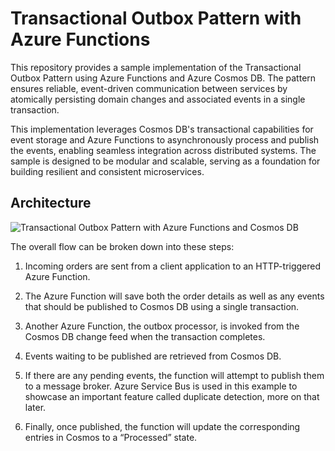# Transactional Outbox Pattern with Azure Functions

This repository provides a sample implementation of the Transactional Outbox Pattern using Azure Functions and Azure Cosmos DB. The pattern ensures reliable, event-driven communication between services by atomically persisting domain changes and associated events in a single transaction. 

This implementation leverages Cosmos DB's transactional capabilities for event storage and Azure Functions to asynchronously process and publish the events, enabling seamless integration across distributed systems. The sample is designed to be modular and scalable, serving as a foundation for building resilient and consistent microservices.

## Architecture

![Transactional Outbox Pattern with Azure Functions and Cosmos DB](https://madeofstrings.com/wp-content/uploads/2022/10/outbox-pattern-azure.png)

The overall flow can be broken down into these steps:

1. Incoming orders are sent from a client application to an HTTP-triggered Azure Function.

2. The Azure Function will save both the order details as well as any events that should be published to Cosmos DB using a single transaction.

3. Another Azure Function, the outbox processor, is invoked from the Cosmos DB change feed when the transaction completes.

4. Events waiting to be published are retrieved from Cosmos DB.

5. If there are any pending events, the function will attempt to publish them to a message broker. Azure Service Bus is used in this example to showcase an important feature called duplicate detection, more on that later.

6. Finally, once published, the function will update the corresponding entries in Cosmos to a “Processed” state.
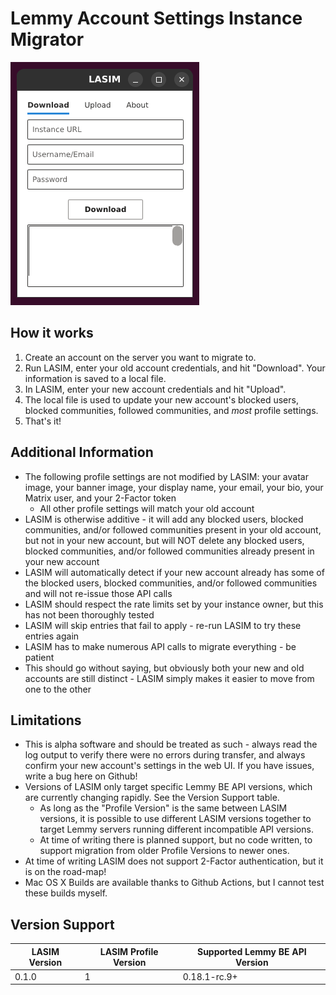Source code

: # Lemmy Account Settings Instance Migrator

![LASIM Screenshot](LASIM.PNG)

## How it works

1. Create an account on the server you want to migrate to.
2. Run LASIM, enter your old account credentials, and hit "Download". Your information is saved to a local file.
3. In LASIM, enter your new account credentials and hit "Upload".
4. The local file is used to update your new account's blocked users, blocked communities, followed communities, and *most* profile settings.
5. That's it!

## Additional Information
- The following profile settings are not modified by LASIM: your avatar image, your banner image, your display name, your email, your bio, your Matrix user, and your 2-Factor token
    - All other profile settings will match your old account
- LASIM is otherwise additive - it will add any  blocked users, blocked communities, and/or followed communities present in your old account, but not in your new account, but will NOT delete any blocked users, blocked communities, and/or followed communities already present in your new account
- LASIM will automatically detect if your new account already has some of the blocked users, blocked communities, and/or followed communities and will not re-issue those API calls
- LASIM should respect the rate limits set by your instance owner, but this has not been thoroughly tested
- LASIM will skip entries that fail to apply - re-run LASIM to try these entries again
- LASIM has to make numerous API calls to migrate everything - be patient
- This should go without saying, but obviously both your new and old accounts are still distinct - LASIM simply makes it easier to move from one to the other

## Limitations
- This is alpha software and should be treated as such - always read the log output to verify there were no errors during transfer, and always confirm your new account's settings in the web UI. If you have issues, write a bug here on Github!
- Versions of LASIM only target specific Lemmy BE API versions, which are currently changing rapidly. See the Version Support table.
    - As long as the "Profile Version" is the same between LASIM versions, it is possible to use different LASIM versions together to target Lemmy servers running different incompatible API versions.
    - At time of writing there is planned support, but no code written, to support migration from older Profile Versions to newer ones.
- At time of writing LASIM does not support 2-Factor authentication, but it is on the road-map!
- Mac OS X Builds are available thanks to Github Actions, but I cannot test these builds myself.

## Version Support
| LASIM Version | LASIM Profile Version | Supported Lemmy BE API Version |
| ------------- | --------------------- | ------------------------------ |
| 0.1.0         | 1                     | 0.18.1-rc.9+                   |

+ + +

Exercise instructions = When a line in the material above includes "time", report that line by copying it.

Answer section =
    - At time of writing there is planned support, but no code written, to support migration from older Profile Versions to newer ones.
- At time of writing LASIM does not support 2-Factor authentication, but it is on the road-map!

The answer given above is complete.